**Exercise details:** In the data that follows, find the line with "- testear accesibilidad"; transcribe it, every later line up to the one with "- **Cumple con", and that line as well, exactly and with no others.

#### Available records

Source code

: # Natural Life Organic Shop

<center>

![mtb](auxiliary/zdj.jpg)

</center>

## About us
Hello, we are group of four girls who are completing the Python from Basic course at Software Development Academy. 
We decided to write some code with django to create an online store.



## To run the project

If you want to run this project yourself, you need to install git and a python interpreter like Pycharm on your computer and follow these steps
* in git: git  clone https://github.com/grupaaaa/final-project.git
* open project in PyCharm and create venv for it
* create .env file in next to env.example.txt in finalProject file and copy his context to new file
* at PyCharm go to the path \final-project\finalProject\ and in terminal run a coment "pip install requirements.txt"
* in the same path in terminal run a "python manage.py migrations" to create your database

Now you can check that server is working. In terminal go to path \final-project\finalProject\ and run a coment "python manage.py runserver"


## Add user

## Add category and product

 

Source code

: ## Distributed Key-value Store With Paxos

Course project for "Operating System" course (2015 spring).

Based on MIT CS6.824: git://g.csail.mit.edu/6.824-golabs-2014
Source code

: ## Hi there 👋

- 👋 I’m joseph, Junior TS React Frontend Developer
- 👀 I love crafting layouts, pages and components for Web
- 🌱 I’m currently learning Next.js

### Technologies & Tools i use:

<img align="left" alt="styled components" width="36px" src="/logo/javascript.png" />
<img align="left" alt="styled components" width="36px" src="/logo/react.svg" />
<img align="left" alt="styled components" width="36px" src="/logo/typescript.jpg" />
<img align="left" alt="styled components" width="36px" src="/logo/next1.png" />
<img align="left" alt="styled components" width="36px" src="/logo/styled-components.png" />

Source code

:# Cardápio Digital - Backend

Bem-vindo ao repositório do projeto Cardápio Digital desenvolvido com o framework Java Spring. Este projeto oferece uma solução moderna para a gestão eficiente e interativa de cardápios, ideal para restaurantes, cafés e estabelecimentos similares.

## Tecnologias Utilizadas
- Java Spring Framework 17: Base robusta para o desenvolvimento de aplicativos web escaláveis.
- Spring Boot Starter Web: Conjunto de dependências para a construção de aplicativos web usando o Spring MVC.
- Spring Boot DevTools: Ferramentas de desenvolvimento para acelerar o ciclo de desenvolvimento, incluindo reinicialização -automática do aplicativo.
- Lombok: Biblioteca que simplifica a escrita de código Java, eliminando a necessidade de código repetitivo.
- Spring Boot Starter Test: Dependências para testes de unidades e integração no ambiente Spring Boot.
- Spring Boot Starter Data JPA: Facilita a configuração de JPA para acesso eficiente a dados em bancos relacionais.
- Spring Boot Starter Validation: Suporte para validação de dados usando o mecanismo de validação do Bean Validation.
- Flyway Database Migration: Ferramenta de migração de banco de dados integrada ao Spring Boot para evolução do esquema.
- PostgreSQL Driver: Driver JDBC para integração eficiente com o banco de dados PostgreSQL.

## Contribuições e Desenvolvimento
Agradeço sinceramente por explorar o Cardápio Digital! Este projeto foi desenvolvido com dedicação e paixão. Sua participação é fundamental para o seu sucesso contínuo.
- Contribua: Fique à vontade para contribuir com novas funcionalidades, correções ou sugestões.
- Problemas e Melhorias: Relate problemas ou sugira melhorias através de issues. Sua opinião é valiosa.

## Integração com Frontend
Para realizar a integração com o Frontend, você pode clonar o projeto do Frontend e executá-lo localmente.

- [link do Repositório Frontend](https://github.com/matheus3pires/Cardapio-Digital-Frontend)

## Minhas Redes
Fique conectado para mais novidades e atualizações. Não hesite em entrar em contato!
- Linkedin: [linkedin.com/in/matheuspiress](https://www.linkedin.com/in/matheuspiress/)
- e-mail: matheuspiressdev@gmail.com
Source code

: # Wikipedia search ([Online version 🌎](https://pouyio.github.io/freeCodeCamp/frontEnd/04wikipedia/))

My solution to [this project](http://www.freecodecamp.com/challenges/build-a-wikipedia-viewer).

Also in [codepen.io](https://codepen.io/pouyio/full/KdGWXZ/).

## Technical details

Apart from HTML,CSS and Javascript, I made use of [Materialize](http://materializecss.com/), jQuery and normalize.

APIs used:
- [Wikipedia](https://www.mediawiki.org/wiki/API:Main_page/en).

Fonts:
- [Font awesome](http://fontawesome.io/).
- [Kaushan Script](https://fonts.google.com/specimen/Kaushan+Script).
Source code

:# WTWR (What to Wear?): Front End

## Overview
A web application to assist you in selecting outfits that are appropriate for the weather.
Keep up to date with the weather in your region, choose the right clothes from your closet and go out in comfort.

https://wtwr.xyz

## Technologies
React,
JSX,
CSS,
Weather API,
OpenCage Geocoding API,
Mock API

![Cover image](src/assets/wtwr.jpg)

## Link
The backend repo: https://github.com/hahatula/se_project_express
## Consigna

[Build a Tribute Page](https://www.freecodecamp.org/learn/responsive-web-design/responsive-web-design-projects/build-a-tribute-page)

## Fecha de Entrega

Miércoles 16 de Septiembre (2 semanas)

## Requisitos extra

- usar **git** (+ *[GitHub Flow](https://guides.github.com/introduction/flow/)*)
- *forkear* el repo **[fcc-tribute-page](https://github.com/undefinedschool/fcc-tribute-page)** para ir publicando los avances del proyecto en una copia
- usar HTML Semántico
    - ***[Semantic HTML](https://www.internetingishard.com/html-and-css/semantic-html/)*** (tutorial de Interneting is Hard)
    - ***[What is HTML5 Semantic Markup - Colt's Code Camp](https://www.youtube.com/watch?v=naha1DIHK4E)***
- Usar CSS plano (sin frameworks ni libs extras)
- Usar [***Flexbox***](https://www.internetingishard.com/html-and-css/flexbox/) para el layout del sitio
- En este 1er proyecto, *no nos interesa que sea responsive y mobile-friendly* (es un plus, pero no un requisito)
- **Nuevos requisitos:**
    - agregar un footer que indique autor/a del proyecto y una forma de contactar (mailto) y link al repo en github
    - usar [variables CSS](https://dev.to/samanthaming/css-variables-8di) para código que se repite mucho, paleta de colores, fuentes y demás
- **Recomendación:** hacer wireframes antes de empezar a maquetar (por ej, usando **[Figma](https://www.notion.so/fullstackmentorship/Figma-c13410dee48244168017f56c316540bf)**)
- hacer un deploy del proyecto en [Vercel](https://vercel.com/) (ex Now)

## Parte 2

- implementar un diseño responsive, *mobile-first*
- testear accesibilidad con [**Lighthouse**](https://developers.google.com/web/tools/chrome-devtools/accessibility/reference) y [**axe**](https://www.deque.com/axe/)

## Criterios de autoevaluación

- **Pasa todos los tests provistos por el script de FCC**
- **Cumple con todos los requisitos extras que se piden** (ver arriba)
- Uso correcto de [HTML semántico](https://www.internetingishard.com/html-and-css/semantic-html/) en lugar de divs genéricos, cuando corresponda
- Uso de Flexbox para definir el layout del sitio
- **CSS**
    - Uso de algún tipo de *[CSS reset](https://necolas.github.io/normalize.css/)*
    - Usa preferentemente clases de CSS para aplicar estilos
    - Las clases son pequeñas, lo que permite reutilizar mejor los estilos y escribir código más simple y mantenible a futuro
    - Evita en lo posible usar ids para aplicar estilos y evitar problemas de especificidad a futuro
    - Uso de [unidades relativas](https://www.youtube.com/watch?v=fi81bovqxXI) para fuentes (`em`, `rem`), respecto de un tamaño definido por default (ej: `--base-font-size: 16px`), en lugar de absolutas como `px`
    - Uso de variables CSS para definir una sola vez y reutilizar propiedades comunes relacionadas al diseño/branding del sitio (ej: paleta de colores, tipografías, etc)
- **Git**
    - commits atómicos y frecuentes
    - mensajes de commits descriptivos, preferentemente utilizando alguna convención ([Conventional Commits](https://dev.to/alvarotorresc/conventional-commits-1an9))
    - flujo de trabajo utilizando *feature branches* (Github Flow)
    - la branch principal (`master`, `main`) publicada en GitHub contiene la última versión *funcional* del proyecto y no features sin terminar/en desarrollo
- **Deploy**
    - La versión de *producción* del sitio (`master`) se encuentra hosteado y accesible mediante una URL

########

**Task output:**
- testear accesibilidad con [**Lighthouse**](https://developers.google.com/web/tools/chrome-devtools/accessibility/reference) y [**axe**](https://www.deque.com/axe/)

## Criterios de autoevaluación

- **Pasa todos los tests provistos por el script de FCC**
- **Cumple con todos los requisitos extras que se piden** (ver arriba)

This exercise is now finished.